Local Independent Deputy, Denis Naughten, has called on the Tánaiste, Deputy Micheal Martin, to designate Custume Barracks in Athlone as the location for the proposed new Defence Forces headquarters, as recommended by the Commission on the Defence Forces.
Addressing the issue in Dáil Éireann, Deputy Naughten pointed out that when the report recommendations were published one year previously it recommended the urgent restructuring of the Defence Forces into a more agile and flexible structure that can meet current and future operational taskings.
Essential to the delivery of this was the creation of a new position as Chief of Army, to be supported by a staff with responsibility for the administration and management of all units under its command.
The report goes on to state that it “believes that Defence Forces Headquarters should be centrally located, with sub-commands providing an adequate national disposition”.
Deputy Naughten informed Deputy Micheal Martin, Tánaiste and Minister for Defence, that Custume Barracks, a former Brigade headquarters, was ideally located to take on such a role as envisaged within the Commission on the Defence Forces report.
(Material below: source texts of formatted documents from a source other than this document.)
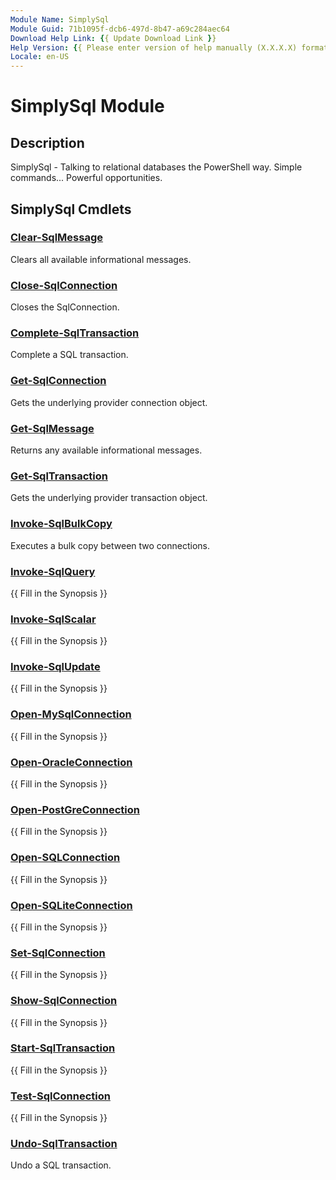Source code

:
 ```yaml
---
Module Name: SimplySql
Module Guid: 71b1095f-dcb6-497d-8b47-a69c284aec64
Download Help Link: {{ Update Download Link }}
Help Version: {{ Please enter version of help manually (X.X.X.X) format }}
Locale: en-US
---
```


# SimplySql Module
## Description
SimplySql - Talking to relational databases the PowerShell way.   Simple commands... Powerful opportunities.

## SimplySql Cmdlets
### [Clear-SqlMessage](Clear-SqlMessage.md)
Clears all available informational messages.

### [Close-SqlConnection](Close-SqlConnection.md)
Closes the SqlConnection.

### [Complete-SqlTransaction](Complete-SqlTransaction.md)
Complete a SQL transaction.

### [Get-SqlConnection](Get-SqlConnection.md)
Gets the underlying provider connection object.

### [Get-SqlMessage](Get-SqlMessage.md)
Returns any available informational messages.

### [Get-SqlTransaction](Get-SqlTransaction.md)
Gets the underlying provider transaction object.

### [Invoke-SqlBulkCopy](Invoke-SqlBulkCopy.md)
Executes a bulk copy between two connections.

### [Invoke-SqlQuery](Invoke-SqlQuery.md)
{{ Fill in the Synopsis }}

### [Invoke-SqlScalar](Invoke-SqlScalar.md)
{{ Fill in the Synopsis }}

### [Invoke-SqlUpdate](Invoke-SqlUpdate.md)
{{ Fill in the Synopsis }}

### [Open-MySqlConnection](Open-MySqlConnection.md)
{{ Fill in the Synopsis }}

### [Open-OracleConnection](Open-OracleConnection.md)
{{ Fill in the Synopsis }}

### [Open-PostGreConnection](Open-PostGreConnection.md)
{{ Fill in the Synopsis }}

### [Open-SQLConnection](Open-SQLConnection.md)
{{ Fill in the Synopsis }}

### [Open-SQLiteConnection](Open-SQLiteConnection.md)
{{ Fill in the Synopsis }}

### [Set-SqlConnection](Set-SqlConnection.md)
{{ Fill in the Synopsis }}

### [Show-SqlConnection](Show-SqlConnection.md)
{{ Fill in the Synopsis }}

### [Start-SqlTransaction](Start-SqlTransaction.md)
{{ Fill in the Synopsis }}

### [Test-SqlConnection](Test-SqlConnection.md)
{{ Fill in the Synopsis }}

### [Undo-SqlTransaction](Undo-SqlTransaction.md)
Undo a SQL transaction.

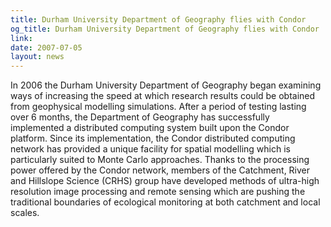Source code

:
 ```yaml
---
title: Durham University Department of Geography flies with Condor
og_title: Durham University Department of Geography flies with Condor
link: 
date: 2007-07-05
layout: news
---
```


In 2006 the Durham University Department of Geography began examining ways of increasing the speed at which research results could be obtained from geophysical modelling simulations.  After a period of testing lasting over 6 months, the Department of Geography has successfully implemented a distributed computing system built upon the Condor platform.  Since its implementation, the Condor distributed computing network has provided a unique facility for spatial modelling which is particularly suited to Monte Carlo approaches. Thanks to the processing power offered by the Condor network, members of the Catchment, River and Hillslope Science (CRHS) group have developed methods of ultra-high resolution image processing and remote sensing which are pushing the traditional boundaries of ecological monitoring at both catchment and local scales.
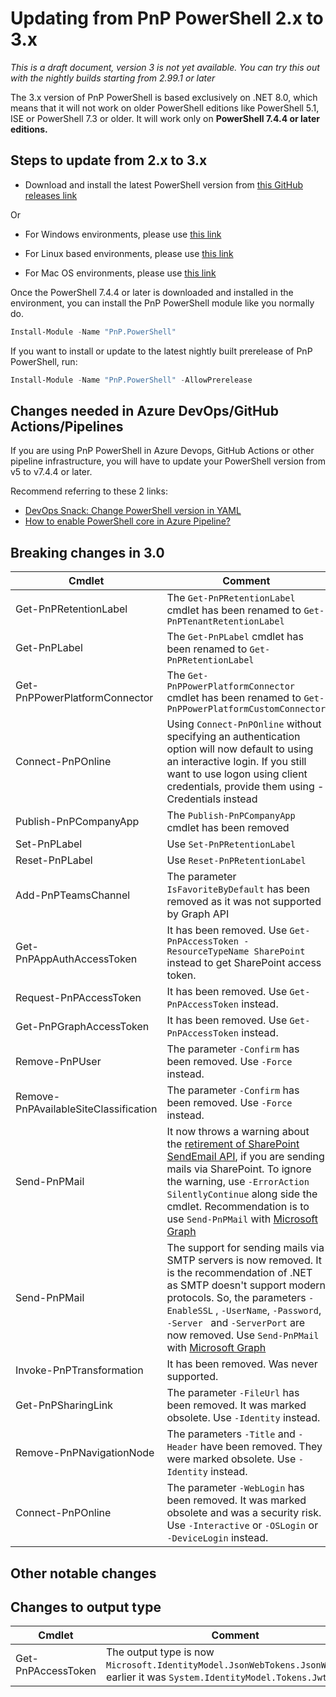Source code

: # Updating from PnP PowerShell 2.x to 3.x

_This is a draft document, version 3 is not yet available. You can try this out with the nightly builds starting from 2.99.1 or later_

The 3.x version of PnP PowerShell is based exclusively on .NET 8.0, which means that it will not work on older PowerShell editions like PowerShell 5.1, ISE or PowerShell 7.3 or older. It will work only on **PowerShell 7.4.4 or later editions.**

## Steps to update from 2.x to 3.x

- Download and install the latest PowerShell version from [this GitHub releases link](https://aka.ms/powershell-release?tag=lts)

Or

- For Windows environments, please use [this link](https://learn.microsoft.com/en-us/powershell/scripting/install/installing-powershell-on-windows)

- For Linux based environments, please use [this link](https://learn.microsoft.com/en-us/powershell/scripting/install/installing-powershell-on-linux)

- For Mac OS environments, please use [this link](https://learn.microsoft.com/en-us/powershell/scripting/install/installing-powershell-on-macos)

Once the PowerShell 7.4.4 or later is downloaded and installed in the environment, you can install the PnP PowerShell module like you normally do.

```powershell
Install-Module -Name "PnP.PowerShell"
```

If you want to install or update to the latest nightly built prerelease of PnP PowerShell, run:

```powershell
Install-Module -Name "PnP.PowerShell" -AllowPrerelease
```

## Changes needed in Azure DevOps/GitHub Actions/Pipelines

If you are using PnP PowerShell in Azure Devops, GitHub Actions or other pipeline infrastructure, you will have to update your PowerShell version from v5 to v7.4.4 or later.

Recommend referring to these 2 links:

- [DevOps Snack: Change PowerShell version in YAML](https://microsoft-bitools.blogspot.com/2021/02/devops-snack-change-powershell-version.html)
- [How to enable PowerShell core in Azure Pipeline?](https://theautomationcode.com/how-to-enable-powershell-core-in-azure-pipeline/)

## Breaking changes in 3.0

| **Cmdlet** | **Comment** |
| ----------- | ---------------------- |
| Get-PnPRetentionLabel | The `Get-PnPRetentionLabel` cmdlet has been renamed to `Get-PnPTenantRetentionLabel` |
| Get-PnPLabel | The `Get-PnPLabel` cmdlet has been renamed to `Get-PnPRetentionLabel` |
| Get-PnPPowerPlatformConnector | The `Get-PnPPowerPlatformConnector` cmdlet has been renamed to `Get-PnPPowerPlatformCustomConnector` |
| Connect-PnPOnline | Using `Connect-PnPOnline` without specifying an authentication option will now default to using an interactive login. If you still want to use logon using client credentials, provide them using -Credentials instead |
| Publish-PnPCompanyApp | The `Publish-PnPCompanyApp` cmdlet has been removed |
| Set-PnPLabel | Use `Set-PnPRetentionLabel` |
| Reset-PnPLabel | Use `Reset-PnPRetentionLabel` |
| Add-PnPTeamsChannel | The parameter `IsFavoriteByDefault` has been removed as it was not supported by Graph API |
| Get-PnPAppAuthAccessToken | It has been removed. Use `Get-PnPAccessToken -ResourceTypeName SharePoint` instead to get SharePoint access token. |
| Request-PnPAccessToken | It has been removed. Use `Get-PnPAccessToken` instead. |
| Get-PnPGraphAccessToken | It has been removed. Use `Get-PnPAccessToken` instead. |
| Remove-PnPUser | The parameter `-Confirm` has been removed. Use `-Force` instead. |
| Remove-PnPAvailableSiteClassification | The parameter `-Confirm` has been removed. Use `-Force` instead. |
| Send-PnPMail | It now throws a warning about the [retirement of SharePoint SendEmail API](https://devblogs.microsoft.com/microsoft365dev/retirement-of-the-sharepoint-sendemail-api/), if you are sending mails via SharePoint. To ignore the warning, use `-ErrorAction SilentlyContinue` along side the cmdlet. Recommendation is to use `Send-PnPMail` with [Microsoft Graph](https://pnp.github.io/powershell/cmdlets/Send-PnPMail.html#send-through-microsoft-graph) |
| Send-PnPMail | The support for sending mails via SMTP servers is now removed. It is the recommendation of .NET as SMTP doesn't support modern protocols. So, the parameters `-EnableSSL` , `-UserName`, `-Password`, `-Server ` and `-ServerPort` are now removed. Use `Send-PnPMail` with [Microsoft Graph](https://pnp.github.io/powershell/cmdlets/Send-PnPMail.html#send-through-microsoft-graph) |
| Invoke-PnPTransformation | It has been removed. Was never supported. |
| Get-PnPSharingLink | The parameter `-FileUrl` has been removed. It was marked obsolete. Use `-Identity` instead. |
| Remove-PnPNavigationNode | The parameters `-Title` and `-Header` have been removed. They were marked obsolete. Use `-Identity` instead. |
| Connect-PnPOnline | The parameter `-WebLogin` has been removed. It was marked obsolete and was a security risk. Use `-Interactive` or `-OSLogin` or `-DeviceLogin` instead. |



## Other notable changes

## Changes to output type

| **Cmdlet** | **Comment** |
| ----------- | ---------------------- |
| Get-PnPAccessToken | The output type is now `Microsoft.IdentityModel.JsonWebTokens.JsonWebToken`, earlier it was `System.IdentityModel.Tokens.Jwt` |
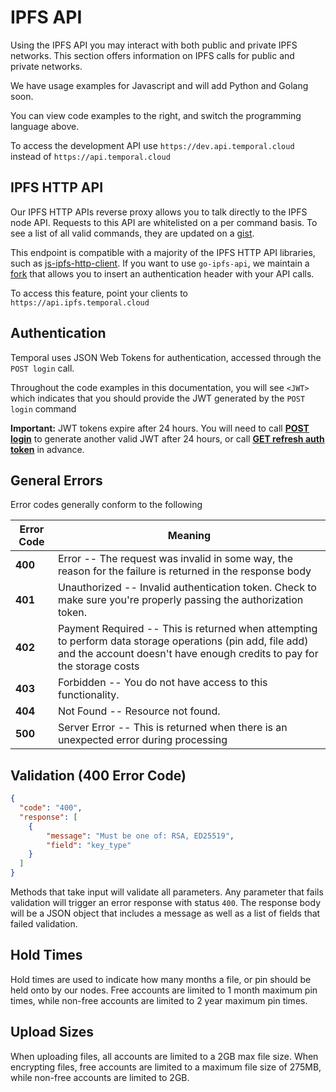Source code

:# IPFS API

Using the IPFS API you may interact with both public and private IPFS networks.
This section offers information on IPFS calls for public and private networks.

We have usage examples for Javascript and will add Python and Golang soon.

You can view code examples to the right, and switch the programming language above.

To access the development API use `https://dev.api.temporal.cloud` instead of `https://api.temporal.cloud`

## IPFS HTTP API

Our IPFS HTTP APIs reverse proxy allows you to talk directly to the IPFS node API. Requests to this API are whitelisted on a per command basis. To see a list of all valid commands, they are updated on a [gist](https://gist.github.com/postables/55be1cf00e8ffafff6e663c198bf6482).

This endpoint is compatible with a majority of the IPFS HTTP API libraries, such as [js-ipfs-http-client](https://github.com/ipfs/js-ipfs-http-client). If you want to use `go-ipfs-api`, we maintain a [fork](https://github.com/RTradeLtd/go-ipfs-api) that allows you to insert an authentication header with your API calls.

To access this feature, point your clients to `https://api.ipfs.temporal.cloud`

## Authentication

Temporal uses JSON Web Tokens for authentication, accessed through the `POST login` call.

Throughout the code examples in this documentation, you will see `<JWT>` which indicates that you should provide the JWT generated by the `POST login` command

<aside class="success">
<b>Important:</b>  JWT tokens expire after 24 hours. You will need to call <b><a href="/account.html#post-login">POST login</a></b> to generate another valid JWT after 24 hours, or call <b><a href="/account.html#get-refreshed-auth-token">GET refresh auth token</a></b> in advance.
</aside>

## General Errors

Error codes generally conform to the following

Error Code | Meaning
---------- | -------
<b>400</b> | Error --  The request was invalid in some way, the reason for the failure is returned in the response body
<b>401</b> | Unauthorized -- Invalid authentication token.  Check to make sure you're properly passing the authorization token.
<b>402</b> | Payment Required -- This is returned when attempting to perform data storage operations (pin add, file add) and the account doesn't have enough credits to pay for the storage costs
<b>403</b> | Forbidden -- You do not have access to this functionality.
<b>404</b> | Not Found -- Resource not found.
<b>500</b> | Server Error -- This is returned when there is an unexpected error during processing

## Validation (400 Error Code)

```json
{
  "code": "400",
  "response": [
    {
        "message": "Must be one of: RSA, ED25519",
        "field": "key_type"
    }
  ]
}
```

Methods that take input will validate all parameters. Any parameter that fails validation will trigger an error response with status `400`. The response body will be a JSON object that includes a message as well as a list of fields that failed validation.

## Hold Times

Hold times are used to indicate how many months a file, or pin should be held onto by our nodes. Free accounts are limited to 1 month maximum pin times, while non-free accounts are limited to 2 year maximum pin times.

## Upload Sizes

When uploading files, all accounts are limited to a 2GB max file size. When encrypting files, free accounts are limited to a maximum file size of 275MB, while non-free accounts are limited to 2GB.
“As we know the Commission on the Defence Forces was critical of the decision taken to downgrade Custume Barracks in 2011 which pointed out that the ‘reorganisation has led to a number of anomalies, including reduced personnel numbers in the country’s two largest urban centres and career progression opportunities being heavily skewed towards the Eastern region’.
“To counteract this problem the Commission report recommends that the future structures of the army be regionally balanced and having army headquarters based right in the middle of the country at Custume Barracks makes perfect sense.
“Disappointingly, the Tánaiste would not commit to delivering the Defence Forces for Athlone stating that it was premature, but I am determined to see Custume Barracks become the new headquarters for the army in line with the recommendations of the Commission on the Defence Forces,” Deputy Naughten asserted.
Upon its publication in February 2022, Cathaoirleach, Westmeath County Council, Cllr Aengus O’Rourke, broadly welcomed the Commission’s contents, but expressed his displeasure relating to the problematic pay and conditions which have proved detrimental to staff retention at Custume Barracks.
The Commission on the Defence Forces report was published following 13 months of deliberations during which 480 submissions were received and 1,000 military personnel of all ranks were engaged on issues such as the Irish army’s capabilities, structures and staffing.